Depois vi sentido na coisa: eu estava ali pela mesma razão que um
desdentado vai ao dentista e, antigamente, um incréu ia ao fogo
da Inquisição. Se calhar, o desdentado sai cheio de dentes
e o incréu, acossado, começa a ter exultações
religiosas. Foi o que aconteceu comigo. Durante o debate, influenciado
pelo calor humano da platéia e pela doçura da exposição
do professor Sérgio Lorenzato, comecei a ter brilhantes idéias
matemáticas e geopolíticas.
Enquanto o conferencista servia-se de mim para fazer girar diante do público
um objeto de acrílico recheado de água, que ele dizia ser
o Teorema de Pitágoras (quando eu imaginava fosse uma estrela de
quatro pontas), eu refletia seriamente na grave questão argentina
e de como resolvê-la mediante uma elucubração que me
acometeu naquele ambiente saturado de boas intenções matemáticas.
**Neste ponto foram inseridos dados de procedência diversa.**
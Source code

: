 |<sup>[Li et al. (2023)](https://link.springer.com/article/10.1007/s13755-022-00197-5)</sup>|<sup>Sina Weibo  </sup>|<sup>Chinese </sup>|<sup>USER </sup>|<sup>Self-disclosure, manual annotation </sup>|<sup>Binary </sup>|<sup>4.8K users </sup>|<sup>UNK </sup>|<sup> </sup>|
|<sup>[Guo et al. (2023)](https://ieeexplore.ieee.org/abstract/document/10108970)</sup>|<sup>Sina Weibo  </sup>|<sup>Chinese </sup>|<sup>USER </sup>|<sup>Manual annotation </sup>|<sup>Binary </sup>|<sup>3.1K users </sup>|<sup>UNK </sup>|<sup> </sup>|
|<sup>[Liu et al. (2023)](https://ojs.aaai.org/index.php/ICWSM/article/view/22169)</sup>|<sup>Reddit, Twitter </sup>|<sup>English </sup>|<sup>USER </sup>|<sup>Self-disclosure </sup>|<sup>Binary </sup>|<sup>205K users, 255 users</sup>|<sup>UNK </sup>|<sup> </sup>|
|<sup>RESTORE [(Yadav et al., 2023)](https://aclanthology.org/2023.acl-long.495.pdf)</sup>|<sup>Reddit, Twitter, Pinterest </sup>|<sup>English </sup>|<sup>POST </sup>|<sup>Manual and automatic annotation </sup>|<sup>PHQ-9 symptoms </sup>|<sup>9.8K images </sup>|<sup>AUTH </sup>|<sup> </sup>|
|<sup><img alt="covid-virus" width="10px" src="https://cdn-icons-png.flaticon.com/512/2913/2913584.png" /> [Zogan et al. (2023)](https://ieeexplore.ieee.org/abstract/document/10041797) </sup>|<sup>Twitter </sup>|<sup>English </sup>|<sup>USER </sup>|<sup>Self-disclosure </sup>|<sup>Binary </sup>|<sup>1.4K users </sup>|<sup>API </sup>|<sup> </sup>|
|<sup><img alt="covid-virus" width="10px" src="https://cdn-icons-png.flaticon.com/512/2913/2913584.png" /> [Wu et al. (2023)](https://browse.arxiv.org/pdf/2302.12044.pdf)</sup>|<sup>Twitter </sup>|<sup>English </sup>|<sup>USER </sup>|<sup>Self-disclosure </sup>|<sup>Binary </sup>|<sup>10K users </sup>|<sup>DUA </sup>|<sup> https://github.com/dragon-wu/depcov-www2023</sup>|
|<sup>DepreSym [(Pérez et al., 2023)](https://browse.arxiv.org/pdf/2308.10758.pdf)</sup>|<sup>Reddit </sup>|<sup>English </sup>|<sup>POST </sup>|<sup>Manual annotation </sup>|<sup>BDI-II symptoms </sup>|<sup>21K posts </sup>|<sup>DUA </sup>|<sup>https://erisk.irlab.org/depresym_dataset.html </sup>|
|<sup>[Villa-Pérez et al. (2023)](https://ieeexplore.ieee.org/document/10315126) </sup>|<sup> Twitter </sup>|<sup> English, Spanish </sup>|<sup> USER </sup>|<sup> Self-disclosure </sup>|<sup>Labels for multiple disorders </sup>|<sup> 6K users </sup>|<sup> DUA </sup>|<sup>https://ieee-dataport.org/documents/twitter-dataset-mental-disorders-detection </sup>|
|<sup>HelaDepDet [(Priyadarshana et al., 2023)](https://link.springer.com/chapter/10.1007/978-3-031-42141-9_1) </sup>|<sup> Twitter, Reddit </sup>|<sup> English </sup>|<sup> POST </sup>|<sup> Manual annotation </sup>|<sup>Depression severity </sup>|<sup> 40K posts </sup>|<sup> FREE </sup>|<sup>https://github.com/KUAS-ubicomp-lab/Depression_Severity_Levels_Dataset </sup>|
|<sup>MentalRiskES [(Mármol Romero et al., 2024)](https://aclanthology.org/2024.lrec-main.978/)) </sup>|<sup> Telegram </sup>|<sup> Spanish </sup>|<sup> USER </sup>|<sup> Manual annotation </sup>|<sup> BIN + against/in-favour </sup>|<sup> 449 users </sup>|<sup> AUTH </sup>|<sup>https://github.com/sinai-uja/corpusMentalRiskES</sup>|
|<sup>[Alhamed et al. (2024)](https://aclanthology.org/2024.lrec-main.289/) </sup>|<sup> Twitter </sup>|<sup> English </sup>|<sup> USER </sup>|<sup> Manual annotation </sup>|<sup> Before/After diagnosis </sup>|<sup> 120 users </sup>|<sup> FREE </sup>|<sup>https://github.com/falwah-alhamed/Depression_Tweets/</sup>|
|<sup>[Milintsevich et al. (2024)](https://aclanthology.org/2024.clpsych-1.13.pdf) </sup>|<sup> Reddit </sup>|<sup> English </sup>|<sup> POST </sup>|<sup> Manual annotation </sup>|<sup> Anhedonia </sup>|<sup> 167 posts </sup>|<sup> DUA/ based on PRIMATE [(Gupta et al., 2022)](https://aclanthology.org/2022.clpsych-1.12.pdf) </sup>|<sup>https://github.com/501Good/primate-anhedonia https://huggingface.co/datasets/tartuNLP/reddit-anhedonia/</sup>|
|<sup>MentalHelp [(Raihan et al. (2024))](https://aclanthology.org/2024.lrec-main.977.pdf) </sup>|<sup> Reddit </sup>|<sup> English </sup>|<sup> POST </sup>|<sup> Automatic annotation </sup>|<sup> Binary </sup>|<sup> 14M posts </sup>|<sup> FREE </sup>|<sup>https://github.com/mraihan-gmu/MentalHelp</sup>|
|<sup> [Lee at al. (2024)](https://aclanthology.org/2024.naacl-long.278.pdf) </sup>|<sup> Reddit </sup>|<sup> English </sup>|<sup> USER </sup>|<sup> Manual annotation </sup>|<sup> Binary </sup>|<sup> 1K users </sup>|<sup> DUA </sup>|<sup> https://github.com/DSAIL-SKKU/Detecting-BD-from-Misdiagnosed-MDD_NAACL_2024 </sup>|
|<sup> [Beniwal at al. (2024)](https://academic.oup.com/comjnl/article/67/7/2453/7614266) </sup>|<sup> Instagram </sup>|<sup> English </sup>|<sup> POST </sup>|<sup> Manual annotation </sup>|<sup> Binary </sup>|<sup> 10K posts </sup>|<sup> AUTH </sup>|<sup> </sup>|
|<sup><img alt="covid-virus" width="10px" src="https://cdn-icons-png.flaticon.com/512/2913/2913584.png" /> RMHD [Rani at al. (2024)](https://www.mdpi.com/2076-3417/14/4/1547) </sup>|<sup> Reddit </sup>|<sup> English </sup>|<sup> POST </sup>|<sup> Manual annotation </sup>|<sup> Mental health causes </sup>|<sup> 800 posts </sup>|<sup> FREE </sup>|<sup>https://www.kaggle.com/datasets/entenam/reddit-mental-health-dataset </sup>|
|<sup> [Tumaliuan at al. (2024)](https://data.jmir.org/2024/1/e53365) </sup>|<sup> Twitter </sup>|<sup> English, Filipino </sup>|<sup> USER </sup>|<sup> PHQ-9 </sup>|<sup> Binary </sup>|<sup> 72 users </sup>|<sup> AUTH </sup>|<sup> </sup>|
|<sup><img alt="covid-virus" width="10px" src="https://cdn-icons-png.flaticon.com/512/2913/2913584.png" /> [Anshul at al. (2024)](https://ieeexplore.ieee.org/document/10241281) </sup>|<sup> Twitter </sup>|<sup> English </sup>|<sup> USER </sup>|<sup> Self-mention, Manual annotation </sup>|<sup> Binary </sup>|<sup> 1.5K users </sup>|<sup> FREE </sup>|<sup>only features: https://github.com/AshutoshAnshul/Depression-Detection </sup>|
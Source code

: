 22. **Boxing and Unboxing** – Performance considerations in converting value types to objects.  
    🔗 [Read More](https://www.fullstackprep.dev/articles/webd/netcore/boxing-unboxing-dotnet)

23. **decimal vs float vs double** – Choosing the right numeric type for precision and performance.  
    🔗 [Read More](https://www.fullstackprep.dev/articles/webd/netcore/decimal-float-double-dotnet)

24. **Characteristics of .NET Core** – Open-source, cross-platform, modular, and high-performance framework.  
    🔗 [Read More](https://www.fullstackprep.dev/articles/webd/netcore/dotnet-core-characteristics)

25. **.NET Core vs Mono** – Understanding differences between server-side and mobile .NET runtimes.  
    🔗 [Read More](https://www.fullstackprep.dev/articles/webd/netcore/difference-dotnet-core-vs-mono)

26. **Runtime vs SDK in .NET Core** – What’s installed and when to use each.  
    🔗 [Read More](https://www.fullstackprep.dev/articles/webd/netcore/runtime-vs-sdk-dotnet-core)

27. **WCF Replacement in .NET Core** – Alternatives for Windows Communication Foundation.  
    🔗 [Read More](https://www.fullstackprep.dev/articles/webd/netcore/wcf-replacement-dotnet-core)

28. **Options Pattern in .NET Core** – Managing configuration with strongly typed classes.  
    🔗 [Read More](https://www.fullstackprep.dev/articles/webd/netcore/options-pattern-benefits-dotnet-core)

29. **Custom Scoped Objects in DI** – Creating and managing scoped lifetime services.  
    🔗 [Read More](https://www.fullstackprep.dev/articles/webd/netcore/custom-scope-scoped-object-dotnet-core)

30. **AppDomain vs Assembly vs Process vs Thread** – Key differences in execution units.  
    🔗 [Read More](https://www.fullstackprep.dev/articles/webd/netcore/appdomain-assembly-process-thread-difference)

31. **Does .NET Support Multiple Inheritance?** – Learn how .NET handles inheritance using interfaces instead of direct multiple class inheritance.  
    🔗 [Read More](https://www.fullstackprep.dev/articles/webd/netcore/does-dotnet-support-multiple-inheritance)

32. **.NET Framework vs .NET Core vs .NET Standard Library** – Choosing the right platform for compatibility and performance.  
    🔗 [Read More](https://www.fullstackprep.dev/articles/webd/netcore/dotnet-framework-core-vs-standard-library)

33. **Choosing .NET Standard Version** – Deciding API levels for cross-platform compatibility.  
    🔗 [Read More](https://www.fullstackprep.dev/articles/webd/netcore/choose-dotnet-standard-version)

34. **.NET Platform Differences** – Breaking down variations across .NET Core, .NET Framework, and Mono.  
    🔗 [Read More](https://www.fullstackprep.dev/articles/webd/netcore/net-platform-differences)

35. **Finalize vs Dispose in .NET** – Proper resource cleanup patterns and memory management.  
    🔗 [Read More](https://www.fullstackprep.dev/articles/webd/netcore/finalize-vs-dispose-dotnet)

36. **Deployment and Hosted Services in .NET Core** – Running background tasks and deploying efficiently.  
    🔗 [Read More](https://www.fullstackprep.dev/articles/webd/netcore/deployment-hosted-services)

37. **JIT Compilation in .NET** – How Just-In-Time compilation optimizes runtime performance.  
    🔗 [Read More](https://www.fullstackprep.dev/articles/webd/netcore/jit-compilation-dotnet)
Lembram-se das famosas polonetas? Minha solução baseava-se
no seguinte cálculo. A Polônia é um dos raros países
que devem ao Brasil. A dívida deve andar pelos dois bilhões
de dólares. Não há perspectiva de que seja paga. Aliás,
para equilibrar suas contas, a Polônia está pedindo exatamente
dois bilhões de dólares ao FMI. Ora, dois bilhões
de dólares fariam a festa da Argentina. Com dois bilhões
de dólares a Argentina se manteria à tona por mais algum
tempo, o Mercosul voltaria a ser o que era (isto é, coisa pouca)
e o dólar baixaria a níveis toleráveis. Como o Brasil
vai receber 15 bilhões do FMI, não custava nada ceder dois
bilhões à Argentina. Não perderíamos um tostão.
Vou explicar porquê.
Com os dois bilhões cedidos pelo Brasil, a Argentina pagaria sua
dívida imediata com o FMI e sairia do sufoco. O FMI pegaria esses
dois bilhões e os repassaria à Polônia, sob a condição
de que esta saldasse sua dívida com o Brasil. A Polônia, mesmo
aborrecida, se veria forçada a fazê-lo. E assim o dinheiro
voltaria ao Brasil sem nem mesmo perder o elástico dos pacotes,
para completar o caixa dos 15 bi, assegurar o câmbio e a eleição
do ano que vem. Ninguém desembolsaria coisa alguma e todo mundo
sairia ganhando.
Mas a história não termina aí. É evidente que
a Argentina, com a água pelo queixo, passaria a fazer o papel da
Polônia. Não daria o menor sinal de querer pagar o Brasil.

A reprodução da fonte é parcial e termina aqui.